Tuesday, March 29, 2016

There are many things I do not understand, but among them is why Kylie Jenner is turning into Michael Jackson?

58-year-old comedian, Jon Lovitz, is engaged to 27-year-old actress, Jessica Lowndes. He claims he won her over with his sense of humor. Yeah, that’s it. That’s the ticket. 

The National Arboretum in Washington is asking social media to name their two baby bald eagles. So far the leading contenders are Eagley McEagleface and Damn Daniel. 

Donald Trump dodged a question about how he would deal with ISIS. Trump can’t worry about ISIS. He’s too scared of Megyn Kelly from “Fox News.”

A biography claims Kris Jenner helped her daughter, Kim Kardashian, leak her 2003 sex tape. How Kris was snubbed for 2003 Mother-of-the-year I will never know. 

Kris coined the term combining mom and manager, momager. She just coined a new term: Mimp. 

A Pennsylvania woman was charged with fraud for practicing law for ten years without a law degree or taking the bar exam. They became suspicious when they asked for her credentials and she said she has won three J.D. Powers and Associates Awards.

She lied, she deceived, she falsified information. In short, she is a great lawyer. 

A biography claims Kris Jenner helped her daughter, Kim Kardashian, leak her 2003 sex tape. It also allowed Kim to earn her Girl Scout “Shameless Slut” Merit Badge. 

Geraldo Rivera got dressed as Donald Trump on “Dancing with the Stars” and was kicked off. Rivera’s dancing was OK, but that thing on his head was off-beat. 
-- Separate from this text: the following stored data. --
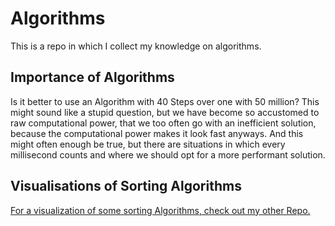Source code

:# Algorithms

This is a repo in which I collect my knowledge on algorithms.

## Importance of Algorithms

Is it better to use an Algorithm with 40 Steps over one with 50 million?
This might sound like a stupid question, but we have become so accustomed to raw computational power, that we too often go with an inefficient solution, because the computational power makes it look fast anyways. And this might often enough be true, but there are situations in which every millisecond counts and where we should opt for a more performant solution.

## Visualisations of Sorting Algorithms

[For a visualization of some sorting Algorithms, check out my other Repo.](https://github.com/DamianKoz/sorting_algorithms)

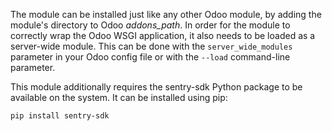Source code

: The module can be installed just like any other Odoo module, by adding
the module's directory to Odoo *addons_path*. In order for the module to
correctly wrap the Odoo WSGI application, it also needs to be loaded as
a server-wide module. This can be done with the `server_wide_modules`
parameter in your Odoo config file or with the `--load` command-line
parameter.

This module additionally requires the sentry-sdk Python package to be
available on the system. It can be installed using pip:

    pip install sentry-sdk
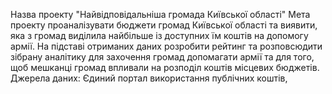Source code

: Назва проекту "Найвідповідальніша громада Київської області"
Мета проекту проаналізувати бюджети громад Київської області та виявити, яка з громад виділила найбільше із доступних їм коштів на допомогу армії. 
На підставі отриманих даних розробити рейтинг та розповсюдити зібрану аналітику для захочення громад допомагати армії та для того, щоб мешканці громад впливали на розподіл коштів місцевих бюджетів.
Джерела даних: Єдиний портал використання публічних коштів, 
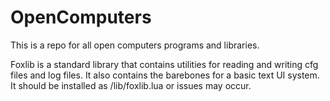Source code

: # OpenComputers
This is a repo for all open computers programs and libraries.

Foxlib is a standard library that contains utilities for reading and writing cfg files and log files. It also contains the
barebones for a basic text UI system. It should be installed as /lib/foxlib.lua or issues may occur.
Donald Trump’s campaign manager, Corey Lewandowsky, was charged with battery in Florida for grabbing and yanking a reporter. This is serious. Normally in Florida you’re not charged with battery unless you shock someone with a car battery.

In an interview with “Fox News” former QB, Tim Tebow, said he would find running for office intriguing. In fact, Tebow threw his hat into the political ring, but it was intercepted and returned for a touchdown. 

Since you asked:

Anyone who thinks Donald Trump can run a country needs to see the ESPN “30 For 30” episode titled “Small Potatoes: Who Killed the USFL?” It shows how singlehandedly Trump destroyed the USFL that, while probably never eclipsing the NFL, could have been a successful spring football league at the revenue level of NHL hockey or MLS soccer.

Trump’s huge publicity-whore ego and his ham-fisted ineptness (ironically due to his tiny hands) and angry litigiousness not only destroyed his team, but the entire league. He forced them to play in the Fall, he forced them to sue the NFL and then he walked away when it failed because of those two idiotic moves. 

Clearly Trump was clumsily and selfishly expecting the NFL to give him a team. The Pope would give Madonna a convent before the NFL would give a tacky sleaze-ball like Trump a team. 

So, for those keeping track, Trump’s business failures include four casinos, a pro football team, a brand of vodka and a line of steaks. Trump failed at selling football, gambling, booze and eating meat to Americans. 

And Trump is leading because he is such a great businessman.